Festa di San Sebastiano a Melilli: fede, tradizione e devozione popolare

Festa San Sebastiano Melilli

La Festa di San Sebastiano, patrono di Melilli, è una delle celebrazioni religiose più intense e suggestive della Sicilia. Ogni anno, tra il 3 e l’11 maggio, il borgo siracusano si trasforma in un luogo di profonda spiritualità, richiamando migliaia di fedeli da tutta la provincia e non solo.

Il pellegrinaggio: una notte di fede

Uno dei momenti più emozionanti è il pellegrinaggio notturno:
tra il 3 e il 4 maggio, devoti provenienti da Carlentini, Lentini, Sortino e Solarino raggiungono Melilli a piedi, percorrendo chilometri per rendere omaggio al Santo.

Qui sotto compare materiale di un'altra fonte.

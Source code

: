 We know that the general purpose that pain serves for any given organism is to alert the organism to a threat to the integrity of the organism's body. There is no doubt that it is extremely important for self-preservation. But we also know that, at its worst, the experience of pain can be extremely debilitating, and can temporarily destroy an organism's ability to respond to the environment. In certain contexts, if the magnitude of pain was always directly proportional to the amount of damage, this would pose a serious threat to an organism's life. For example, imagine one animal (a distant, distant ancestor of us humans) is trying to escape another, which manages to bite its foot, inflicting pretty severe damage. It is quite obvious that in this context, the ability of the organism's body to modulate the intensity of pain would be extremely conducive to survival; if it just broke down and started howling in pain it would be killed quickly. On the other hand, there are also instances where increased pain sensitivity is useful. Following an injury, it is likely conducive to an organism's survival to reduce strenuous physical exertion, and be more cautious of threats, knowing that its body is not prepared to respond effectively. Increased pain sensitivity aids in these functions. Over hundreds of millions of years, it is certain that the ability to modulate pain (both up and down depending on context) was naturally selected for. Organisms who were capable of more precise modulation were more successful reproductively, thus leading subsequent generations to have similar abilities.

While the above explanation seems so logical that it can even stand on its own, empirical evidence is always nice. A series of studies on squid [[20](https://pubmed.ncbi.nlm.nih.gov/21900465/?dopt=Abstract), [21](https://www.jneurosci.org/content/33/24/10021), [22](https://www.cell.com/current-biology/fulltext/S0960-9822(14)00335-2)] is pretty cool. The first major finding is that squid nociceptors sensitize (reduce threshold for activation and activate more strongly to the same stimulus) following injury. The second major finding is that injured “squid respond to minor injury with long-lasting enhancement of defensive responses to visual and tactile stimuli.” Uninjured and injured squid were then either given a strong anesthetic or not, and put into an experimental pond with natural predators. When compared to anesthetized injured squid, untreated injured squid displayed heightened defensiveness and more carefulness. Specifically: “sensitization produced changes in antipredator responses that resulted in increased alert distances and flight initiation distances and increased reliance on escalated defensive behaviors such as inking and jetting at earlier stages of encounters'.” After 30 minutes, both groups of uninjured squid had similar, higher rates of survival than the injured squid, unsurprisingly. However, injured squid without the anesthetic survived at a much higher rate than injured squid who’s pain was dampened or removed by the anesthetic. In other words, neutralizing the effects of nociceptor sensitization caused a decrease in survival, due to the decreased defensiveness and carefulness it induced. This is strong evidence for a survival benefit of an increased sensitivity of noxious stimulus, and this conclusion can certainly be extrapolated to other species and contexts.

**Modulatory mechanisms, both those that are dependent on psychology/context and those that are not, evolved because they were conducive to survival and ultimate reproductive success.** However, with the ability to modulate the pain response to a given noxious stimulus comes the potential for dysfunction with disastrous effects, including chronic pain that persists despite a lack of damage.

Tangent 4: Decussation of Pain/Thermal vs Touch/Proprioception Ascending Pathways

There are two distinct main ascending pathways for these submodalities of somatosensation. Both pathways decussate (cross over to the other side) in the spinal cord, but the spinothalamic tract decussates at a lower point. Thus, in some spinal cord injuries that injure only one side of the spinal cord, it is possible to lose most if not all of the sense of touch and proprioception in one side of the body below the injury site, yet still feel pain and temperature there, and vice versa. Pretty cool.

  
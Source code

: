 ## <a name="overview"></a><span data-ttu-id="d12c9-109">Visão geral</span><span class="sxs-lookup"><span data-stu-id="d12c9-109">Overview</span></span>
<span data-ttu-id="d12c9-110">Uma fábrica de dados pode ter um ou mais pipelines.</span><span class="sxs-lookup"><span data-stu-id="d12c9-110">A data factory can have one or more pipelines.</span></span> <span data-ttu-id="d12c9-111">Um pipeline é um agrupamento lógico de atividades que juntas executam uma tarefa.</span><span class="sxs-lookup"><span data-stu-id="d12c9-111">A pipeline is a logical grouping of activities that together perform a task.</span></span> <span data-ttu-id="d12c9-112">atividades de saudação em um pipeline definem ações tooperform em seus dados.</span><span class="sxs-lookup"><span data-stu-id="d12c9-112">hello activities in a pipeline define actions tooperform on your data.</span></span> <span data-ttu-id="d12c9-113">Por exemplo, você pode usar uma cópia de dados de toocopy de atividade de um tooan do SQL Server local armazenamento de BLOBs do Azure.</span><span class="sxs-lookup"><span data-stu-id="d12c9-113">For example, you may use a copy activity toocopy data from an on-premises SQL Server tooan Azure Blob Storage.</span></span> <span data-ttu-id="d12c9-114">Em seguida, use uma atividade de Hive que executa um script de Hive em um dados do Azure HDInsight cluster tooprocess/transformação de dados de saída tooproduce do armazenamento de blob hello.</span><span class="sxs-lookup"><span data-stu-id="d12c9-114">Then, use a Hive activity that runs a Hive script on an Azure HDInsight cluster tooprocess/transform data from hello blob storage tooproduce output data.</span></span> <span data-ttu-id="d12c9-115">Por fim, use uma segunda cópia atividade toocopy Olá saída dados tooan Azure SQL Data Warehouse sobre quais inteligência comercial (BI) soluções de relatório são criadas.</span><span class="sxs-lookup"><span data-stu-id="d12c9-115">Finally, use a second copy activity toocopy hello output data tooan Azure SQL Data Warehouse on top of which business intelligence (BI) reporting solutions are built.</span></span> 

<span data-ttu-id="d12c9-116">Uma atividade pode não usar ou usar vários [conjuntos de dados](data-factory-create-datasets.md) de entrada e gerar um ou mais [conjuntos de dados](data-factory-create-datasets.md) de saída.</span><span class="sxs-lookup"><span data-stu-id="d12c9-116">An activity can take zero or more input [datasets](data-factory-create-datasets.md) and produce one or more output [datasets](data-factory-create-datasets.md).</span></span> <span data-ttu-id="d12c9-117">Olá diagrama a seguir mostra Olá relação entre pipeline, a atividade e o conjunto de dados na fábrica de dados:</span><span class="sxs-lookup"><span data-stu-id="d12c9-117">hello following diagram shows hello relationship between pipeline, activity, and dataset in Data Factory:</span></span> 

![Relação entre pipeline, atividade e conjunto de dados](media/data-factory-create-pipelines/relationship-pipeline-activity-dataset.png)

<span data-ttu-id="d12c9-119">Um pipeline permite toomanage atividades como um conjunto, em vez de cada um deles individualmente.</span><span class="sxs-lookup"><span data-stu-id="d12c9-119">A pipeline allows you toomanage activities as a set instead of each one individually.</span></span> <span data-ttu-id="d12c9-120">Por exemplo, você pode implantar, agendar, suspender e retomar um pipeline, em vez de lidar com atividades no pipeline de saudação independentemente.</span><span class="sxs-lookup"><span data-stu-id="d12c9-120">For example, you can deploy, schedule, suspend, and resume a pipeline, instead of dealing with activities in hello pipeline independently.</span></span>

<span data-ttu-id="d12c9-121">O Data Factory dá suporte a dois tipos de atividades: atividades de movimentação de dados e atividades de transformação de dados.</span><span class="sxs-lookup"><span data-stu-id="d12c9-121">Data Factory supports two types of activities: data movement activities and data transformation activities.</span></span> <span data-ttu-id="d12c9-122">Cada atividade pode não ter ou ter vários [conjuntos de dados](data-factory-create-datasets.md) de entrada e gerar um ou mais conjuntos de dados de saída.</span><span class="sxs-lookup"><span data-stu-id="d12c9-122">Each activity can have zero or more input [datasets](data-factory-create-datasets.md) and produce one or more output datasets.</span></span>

All’alba del 4 maggio, la città è già gremita. Alle ore 4:00, tra campane e mortaretti, si apre la chiesa e i fedeli irrompono gridando:

“Semu vinuti ri tantu luntanu. Primu Diu e San Mastianu!”

Il miracolo del 1414

La tradizione affonda le radici in un evento ritenuto miracoloso.
Nel 1414, una nave naufragò nei pressi dell’isola Magnisi. I superstiti attribuirono la loro salvezza alla statua di San Sebastiano che trasportavano.

Secondo la leggenda, il simulacro divenne improvvisamente impossibile da sollevare, tranne che per gli abitanti di Melilli, che riuscirono a portarlo in paese, sancendo così il legame tra il Santo e la comunità.

I momenti più spettacolari

I “Nuri”

Alle prime luci del mattino arrivano correndo i “nuri”, devoti vestiti di bianco con fascia rossa e fazzoletto in testa, simbolo di purezza e devozione.

L’uscita del fercolo

Alle ore 10:00 del 4 maggio, il momento più atteso:
la trionfale uscita del fercolo con la statua del Santo, portata in processione tra ali di folla e canti.

La processione finale

I festeggiamenti si concludono l’11 maggio, quando il simulacro rientra in basilica tra emozione e devozione collettiva.

Una festa che unisce comunità e identità

La festa di maggio è anche un momento di ritorno per molti melillesi emigrati, che rientrano in paese per vivere questa tradizione unica.

San Sebastiano viene celebrato anche il 20 gennaio, giorno del suo “dies natalis”, con la suggestiva svelata della statua.

Un patrimonio della Sicilia

La Festa di San Sebastiano rappresenta:

  • una delle più importanti celebrazioni religiose dell’Isola
  • un forte simbolo di identità locale
  • un’esperienza autentica tra fede, folklore e tradizione

Un evento che racconta la Sicilia più vera, fatta di devozione, sacrificio e appartenenza.